[Opening Source information section]

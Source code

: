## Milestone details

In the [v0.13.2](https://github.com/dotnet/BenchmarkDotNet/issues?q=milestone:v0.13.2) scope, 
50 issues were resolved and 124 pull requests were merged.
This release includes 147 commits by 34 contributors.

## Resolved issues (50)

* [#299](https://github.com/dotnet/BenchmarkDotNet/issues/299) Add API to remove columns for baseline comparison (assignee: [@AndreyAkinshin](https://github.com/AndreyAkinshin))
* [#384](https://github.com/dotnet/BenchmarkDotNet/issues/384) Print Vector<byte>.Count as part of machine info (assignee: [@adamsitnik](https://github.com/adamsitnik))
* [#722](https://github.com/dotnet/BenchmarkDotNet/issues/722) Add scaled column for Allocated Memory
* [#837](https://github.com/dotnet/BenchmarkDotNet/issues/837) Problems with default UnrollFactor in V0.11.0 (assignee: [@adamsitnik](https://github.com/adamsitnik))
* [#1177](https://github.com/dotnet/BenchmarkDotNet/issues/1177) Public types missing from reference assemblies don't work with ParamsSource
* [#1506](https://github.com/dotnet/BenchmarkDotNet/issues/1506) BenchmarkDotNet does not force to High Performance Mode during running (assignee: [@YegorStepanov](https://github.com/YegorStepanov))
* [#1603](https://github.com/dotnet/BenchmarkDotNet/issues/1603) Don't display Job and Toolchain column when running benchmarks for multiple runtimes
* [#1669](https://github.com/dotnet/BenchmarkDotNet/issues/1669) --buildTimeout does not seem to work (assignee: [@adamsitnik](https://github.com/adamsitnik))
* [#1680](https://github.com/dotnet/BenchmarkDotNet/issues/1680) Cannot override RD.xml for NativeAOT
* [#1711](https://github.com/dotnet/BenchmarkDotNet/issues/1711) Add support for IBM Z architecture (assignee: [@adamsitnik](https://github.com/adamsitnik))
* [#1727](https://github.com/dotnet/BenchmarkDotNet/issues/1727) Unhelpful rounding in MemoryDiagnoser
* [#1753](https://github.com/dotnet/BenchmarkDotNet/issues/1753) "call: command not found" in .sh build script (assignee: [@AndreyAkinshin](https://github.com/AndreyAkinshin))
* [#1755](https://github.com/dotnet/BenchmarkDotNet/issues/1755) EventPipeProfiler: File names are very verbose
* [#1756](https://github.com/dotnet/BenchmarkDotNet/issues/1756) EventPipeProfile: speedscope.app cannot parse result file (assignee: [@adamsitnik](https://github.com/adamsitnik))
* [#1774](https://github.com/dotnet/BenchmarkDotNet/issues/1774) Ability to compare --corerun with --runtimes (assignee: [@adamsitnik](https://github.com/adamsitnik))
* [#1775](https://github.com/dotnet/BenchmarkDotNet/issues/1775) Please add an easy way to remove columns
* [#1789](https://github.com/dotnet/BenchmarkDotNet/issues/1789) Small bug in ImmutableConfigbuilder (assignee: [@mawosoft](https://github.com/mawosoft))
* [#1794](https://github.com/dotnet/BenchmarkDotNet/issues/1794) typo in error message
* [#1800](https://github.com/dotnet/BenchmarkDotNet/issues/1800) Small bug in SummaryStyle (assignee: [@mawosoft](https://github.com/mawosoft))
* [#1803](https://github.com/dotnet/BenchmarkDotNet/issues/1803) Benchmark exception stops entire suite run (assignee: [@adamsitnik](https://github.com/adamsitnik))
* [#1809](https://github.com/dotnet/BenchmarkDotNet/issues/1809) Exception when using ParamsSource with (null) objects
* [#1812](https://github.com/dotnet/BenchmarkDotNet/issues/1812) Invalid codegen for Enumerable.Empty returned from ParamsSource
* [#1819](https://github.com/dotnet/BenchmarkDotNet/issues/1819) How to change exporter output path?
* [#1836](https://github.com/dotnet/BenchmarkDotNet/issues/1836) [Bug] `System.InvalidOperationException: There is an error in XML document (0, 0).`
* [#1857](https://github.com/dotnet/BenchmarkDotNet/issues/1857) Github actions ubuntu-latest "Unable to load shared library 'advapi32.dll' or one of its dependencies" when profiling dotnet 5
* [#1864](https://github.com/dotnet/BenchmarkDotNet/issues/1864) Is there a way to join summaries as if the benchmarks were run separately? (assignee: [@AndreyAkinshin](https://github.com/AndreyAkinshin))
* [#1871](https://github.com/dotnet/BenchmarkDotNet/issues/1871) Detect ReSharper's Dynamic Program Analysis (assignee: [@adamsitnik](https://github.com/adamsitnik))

[Closing Source information section]

**Try it:**
In the listing above, locate the line containing "work (assignee: [@adamsitnik](https://github.com/adamsitnik))" and the line containing "Add support for", then transcribe both and every line between them verbatim.

**Response:**
* [#1669](https://github.com/dotnet/BenchmarkDotNet/issues/1669) --buildTimeout does not seem to work (assignee: [@adamsitnik](https://github.com/adamsitnik))
* [#1680](https://github.com/dotnet/BenchmarkDotNet/issues/1680) Cannot override RD.xml for NativeAOT
* [#1711](https://github.com/dotnet/BenchmarkDotNet/issues/1711) Add support for IBM Z architecture (assignee: [@adamsitnik](https://github.com/adamsitnik))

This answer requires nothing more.